Sacramento River - Dams and Water Use

Dams and Water Use

In the late 19th century through the 20th, California experienced an economic boom that led to the rapid expansion of both agricultural and urban infrastructure. The Central Valley was becoming a heavily developed irrigation farming region, and cities along the state's Pacific coast and the Sacramento and San Joaquin rivers were growing rapidly, requiring ways to manage the river's water to prevent flooding (and resulting economic loss) on one hand, and to ensure a consistent supply of it on the other. The U.S. Army Corps of Engineers and the state of California completed reports as early as the 1870s and 1880s that detailed the geography and water supplies of the Sacramento, Feather, Yuba and Bear rivers.

Back in 1873, Colonel B.S. Alexander of the Army Corps of Engineers had written in his surveys of the Central Valley's hydrology and irrigation systems of a great network of pumps and canals that would take water from the water-rich Sacramento River basin into drought-prone South and Central California, especially the San Joaquin Valley. The Sacramento River is often said to receive "two-thirds to three-quarters of northern California's precipitation though it has only one-third to one-quarter of the land. The San Joaquin River watershed occupies two-thirds to three quarters of northern California's land, but only collects one-third to one-quarter of the precipitation."

During the Great Depression in the 1930s, the first plans for statewide water engineering projects emerged backed by first the Californian, then the United States government. The California State Water Project and Central Valley Project both began their rise to reality during this period. Both began as brainchilds of the state government, but because of lack of funds, the construction work and costs were shifted to the federal U.S. Army Corps of Engineers and U.S. Bureau of Reclamation. As the construction of dams, power plants and canals required immense labor, which was rare in the middle of the Depression, the government authorized Sacramento River dams and other structures as public works projects beginning in 1935.

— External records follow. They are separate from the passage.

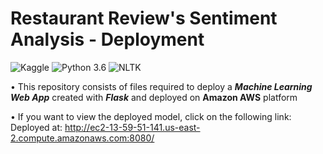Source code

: # Restaurant Review's Sentiment Analysis - Deployment
![Kaggle](https://img.shields.io/badge/Dataset-Kaggle-blue.svg) ![Python 3.6](https://img.shields.io/badge/Python-3.6-brightgreen.svg) ![NLTK](https://img.shields.io/badge/Library-NLTK-orange.svg)

• This repository consists of files required to deploy a ___Machine Learning Web App___ created with ___Flask___ and deployed on __Amazon AWS__ platform


• If you want to view the deployed model, click on the following link:<br />
Deployed at: http://ec2-13-59-51-141.us-east-2.compute.amazonaws.com:8080/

Construction of Shasta Dam, the main dam on the Sacramento, started in 1938 and was completed in 1945. Capable of absorbing enormous flood flows and storing the water for use in prolonged drought as well as navigation and electricity generation, it gave inhabitants of the Sacramento Valley nearly complete control over the whims of the river. In the following decades, more dams–huge dams hundreds of feet high and capable of storing millions of acre-feet of water–were constructed on the Sacramento's main tributaries: the Pit, Feather and American. Folsom Dam, Oroville Dam and New Bullards Bar Dam, built in the 1950s and '60s for both the State Water Project and the Central Valley Project, are among the most important. With a firm water management system in place, the Sacramento River's flow was thus regulated and a highly controlled regime of irrigation and water diversions was able to begin.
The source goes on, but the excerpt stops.